Does your project need distributed Erlang?

You deployed your brand new Phoenix webserver installation, or a data processing pipeline using Broadway - or any other piece of infrastructure running on the Beam VM, and it’s all working just great. Global interpreter lock and threads corrupting each other’s memory are but a faint memory, api request latencies are nice and predictable, production bottlenecks are a breeze to identify and fix, what else could one want at this point? But then what about Erlang clustering, nodes communicating to each other, do you even need that or is this a leftover from the early days of Erlang and is there any value in that for a regular project, especially when running on k8s containers?

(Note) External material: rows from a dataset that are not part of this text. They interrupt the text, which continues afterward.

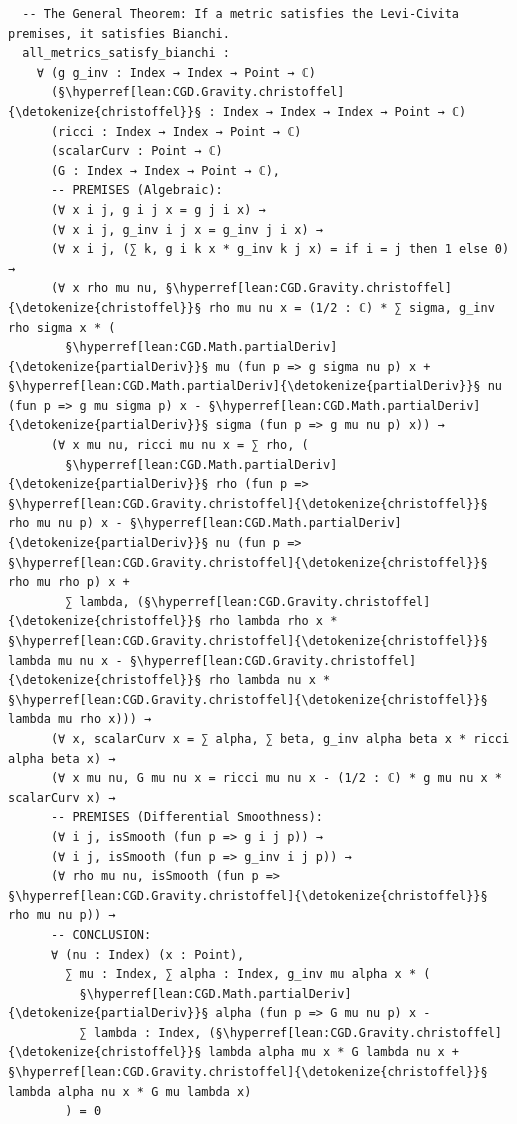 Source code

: \begin{verbatim}
  -- The General Theorem: If a metric satisfies the Levi-Civita premises, it satisfies Bianchi.
  all_metrics_satisfy_bianchi :
    ∀ (g g_inv : Index → Index → Point → ℂ)
      (§\hyperref[lean:CGD.Gravity.christoffel]{\detokenize{christoffel}}§ : Index → Index → Index → Point → ℂ)
      (ricci : Index → Index → Point → ℂ)
      (scalarCurv : Point → ℂ)
      (G : Index → Index → Point → ℂ),
      -- PREMISES (Algebraic):
      (∀ x i j, g i j x = g j i x) →
      (∀ x i j, g_inv i j x = g_inv j i x) →
      (∀ x i j, (∑ k, g i k x * g_inv k j x) = if i = j then 1 else 0) →
      (∀ x rho mu nu, §\hyperref[lean:CGD.Gravity.christoffel]{\detokenize{christoffel}}§ rho mu nu x = (1/2 : ℂ) * ∑ sigma, g_inv rho sigma x * (
        §\hyperref[lean:CGD.Math.partialDeriv]{\detokenize{partialDeriv}}§ mu (fun p => g sigma nu p) x + §\hyperref[lean:CGD.Math.partialDeriv]{\detokenize{partialDeriv}}§ nu (fun p => g mu sigma p) x - §\hyperref[lean:CGD.Math.partialDeriv]{\detokenize{partialDeriv}}§ sigma (fun p => g mu nu p) x)) →
      (∀ x mu nu, ricci mu nu x = ∑ rho, (
        §\hyperref[lean:CGD.Math.partialDeriv]{\detokenize{partialDeriv}}§ rho (fun p => §\hyperref[lean:CGD.Gravity.christoffel]{\detokenize{christoffel}}§ rho mu nu p) x - §\hyperref[lean:CGD.Math.partialDeriv]{\detokenize{partialDeriv}}§ nu (fun p => §\hyperref[lean:CGD.Gravity.christoffel]{\detokenize{christoffel}}§ rho mu rho p) x + 
        ∑ lambda, (§\hyperref[lean:CGD.Gravity.christoffel]{\detokenize{christoffel}}§ rho lambda rho x * §\hyperref[lean:CGD.Gravity.christoffel]{\detokenize{christoffel}}§ lambda mu nu x - §\hyperref[lean:CGD.Gravity.christoffel]{\detokenize{christoffel}}§ rho lambda nu x * §\hyperref[lean:CGD.Gravity.christoffel]{\detokenize{christoffel}}§ lambda mu rho x))) →
      (∀ x, scalarCurv x = ∑ alpha, ∑ beta, g_inv alpha beta x * ricci alpha beta x) →
      (∀ x mu nu, G mu nu x = ricci mu nu x - (1/2 : ℂ) * g mu nu x * scalarCurv x) →
      -- PREMISES (Differential Smoothness):
      (∀ i j, isSmooth (fun p => g i j p)) →
      (∀ i j, isSmooth (fun p => g_inv i j p)) →
      (∀ rho mu nu, isSmooth (fun p => §\hyperref[lean:CGD.Gravity.christoffel]{\detokenize{christoffel}}§ rho mu nu p)) →
      -- CONCLUSION:
      ∀ (nu : Index) (x : Point),
        ∑ mu : Index, ∑ alpha : Index, g_inv mu alpha x * (
          §\hyperref[lean:CGD.Math.partialDeriv]{\detokenize{partialDeriv}}§ alpha (fun p => G mu nu p) x -
          ∑ lambda : Index, (§\hyperref[lean:CGD.Gravity.christoffel]{\detokenize{christoffel}}§ lambda alpha mu x * G lambda nu x + §\hyperref[lean:CGD.Gravity.christoffel]{\detokenize{christoffel}}§ lambda alpha nu x * G mu lambda x)
        ) = 0



\end{verbatim}
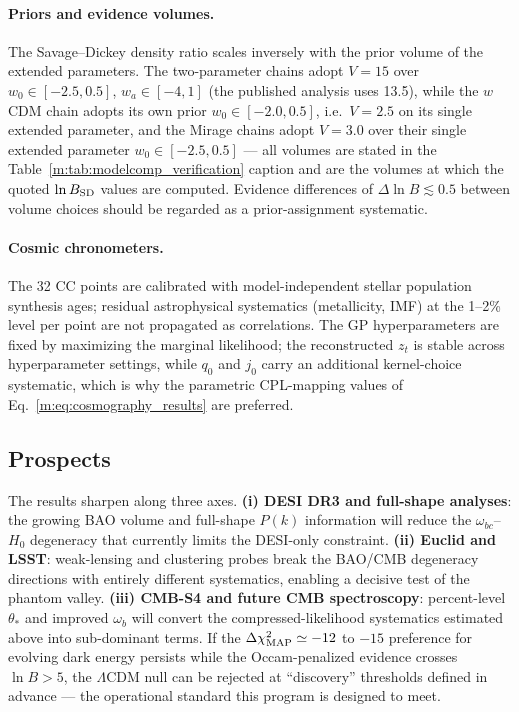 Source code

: \documentclass[aps,prd,preprint,superscriptaddress,nofootinbib]{revtex4-2}
\begin{document}
\paragraph{Priors and evidence volumes.} The Savage--Dickey density ratio scales inversely with the prior volume of the extended parameters. The two-parameter chains adopt $V = 15$ over $w_0 \in [-2.5, 0.5]$, $w_a \in [-4, 1]$ (the published analysis uses 13.5), while the $w$CDM chain adopts its own prior $w_0 \in [-2.0, 0.5]$, i.e.\ $V = 2.5$ on its single extended parameter, and the Mirage chains adopt $V = 3.0$ over their single extended parameter $w_0 \in [-2.5, 0.5]$ --- all volumes are stated in the Table~\ref{m:tab:modelcomp_verification} caption and are the volumes at which the quoted $\ln B_{\rm SD}$ values are computed. Evidence differences of $\Delta\ln B \lesssim 0.5$ between volume choices should be regarded as a prior-assignment systematic.

\paragraph{Cosmic chronometers.} The 32 CC points are calibrated with model-independent stellar population synthesis ages; residual astrophysical systematics (metallicity, IMF) at the 1--2\% level per point are not propagated as correlations. The GP hyperparameters are fixed by maximizing the marginal likelihood; the reconstructed $z_t$ is stable across hyperparameter settings, while $q_0$ and $j_0$ carry an additional kernel-choice systematic, which is why the parametric CPL-mapping values of Eq.~\ref{m:eq:cosmography_results} are preferred.

\subsection{Prospects}

The results sharpen along three axes. \textbf{(i) DESI DR3 and full-shape analyses}: the growing BAO volume and full-shape $P(k)$ information will reduce the $\omega_{bc}$--$H_0$ degeneracy that currently limits the DESI-only constraint. \textbf{(ii) Euclid and LSST}: weak-lensing and clustering probes break the BAO/CMB degeneracy directions with entirely different systematics, enabling a decisive test of the phantom valley. \textbf{(iii) CMB-S4 and future CMB spectroscopy}: percent-level $\theta_*$ and improved $\omega_b$ will convert the compressed-likelihood systematics estimated above into sub-dominant terms. If the $\Delta\chi^2_{\rm MAP} \simeq -12$ to $-15$ preference for evolving dark energy persists while the Occam-penalized evidence crosses $\ln B > 5$, the $\Lambda$CDM null can be rejected at ``discovery'' thresholds defined in advance --- the operational standard this program is designed to meet.
\end{document}
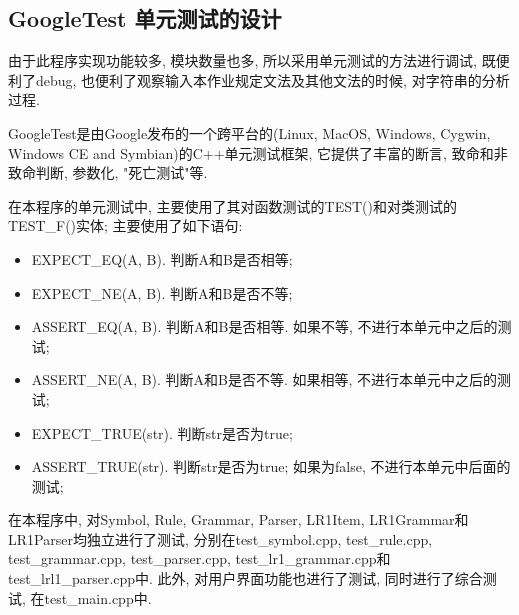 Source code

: \subsection{GoogleTest 单元测试的设计}
由于此程序实现功能较多, 模块数量也多, 所以采用单元测试的方法进行调试,
既便利了debug, 也便利了观察输入本作业规定文法及其他文法的时候,
对字符串的分析过程.

GoogleTest是由Google发布的一个跨平台的(Linux, MacOS, Windows, Cygwin, Windows CE
and Symbian)的C++单元测试框架, 它提供了丰富的断言, 致命和非致命判断, 参数化,
"死亡测试"等.\par

在本程序的单元测试中, 主要使用了其对函数测试的TEST()和对类测试的TEST\_F()实体;
主要使用了如下语句:
\begin{itemize}
	\item EXPECT\_EQ(A, B). 判断A和B是否相等;
	\item EXPECT\_NE(A, B). 判断A和B是否不等;
	\item ASSERT\_EQ(A, B). 判断A和B是否相等. 如果不等, 不进行本单元中之后的测试;
	\item ASSERT\_NE(A, B). 判断A和B是否不等. 如果相等, 不进行本单元中之后的测试;
	\item EXPECT\_TRUE(str). 判断str是否为true;
	\item ASSERT\_TRUE(str). 判断str是否为true; 如果为false,
	      不进行本单元中后面的测试;
\end{itemize}

在本程序中, 对Symbol, Rule, Grammar, Parser, LR1Item,
LR1Grammar和LR1Parser均独立进行了测试, 分别在test\_symbol.cpp, test\_rule.cpp,
test\_grammar.cpp, test\_parser.cpp,
test\_lr1\_grammar.cpp和test\_lrl1\_parser.cpp中. 此外,
对用户界面功能也进行了测试, 同时进行了综合测试, 在test\_main.cpp中.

I would argue that distributed Erlang provides massive value even for simple projects and unlocks some design approaches that are not feasible on most other platforms, and will provide a couple of examples below to demonstrate the point.

Feature Flags

Feature flags is a handy technique that enables a low-risk approach for deployment of new features. For example, you integrated a new payment provider and want to enable it for 1% of users to test it out, while the other 99% will be using the old and trusty payment provider. In a couple of days, if everything works great, we can move everyone onto the new payment provider by changing the 1% to 100%, and then remove the feature flag logic with next deploy. Alternatively, if something goes wrong, we simply disable the feature flag and we are back to old behaviour instantly.

Feature flag libraries are available for most languages, including Elixir: fun_with_flags. At the application code level, a feature flag logic is a conditional statement:

FunWithFlags.clear(:alternative_implementation)
FunWithFlags.enable(:alternative_implementation, for_percentage_of: {:time, 0.05})

def foo(bar) do
  if FunWithFlags.enabled?(:alternative_implementation) do
    new_foo(bar)
  else
    old_foo(bar)
  end
end

The configuration data for feature flags is persisted in Redis or database and this is where it becomes interesting. Every time a feature flag is checked, the data has to be retrieved from storage. This can be many millions/billions times per day, each costing us a network round trip, and extra load on the db engine. The absolute majority of those checks will yield identical result, which only changes when you toggle the flag manually, e.g.:

FunWithFlags.disable(:alternative_implementation) 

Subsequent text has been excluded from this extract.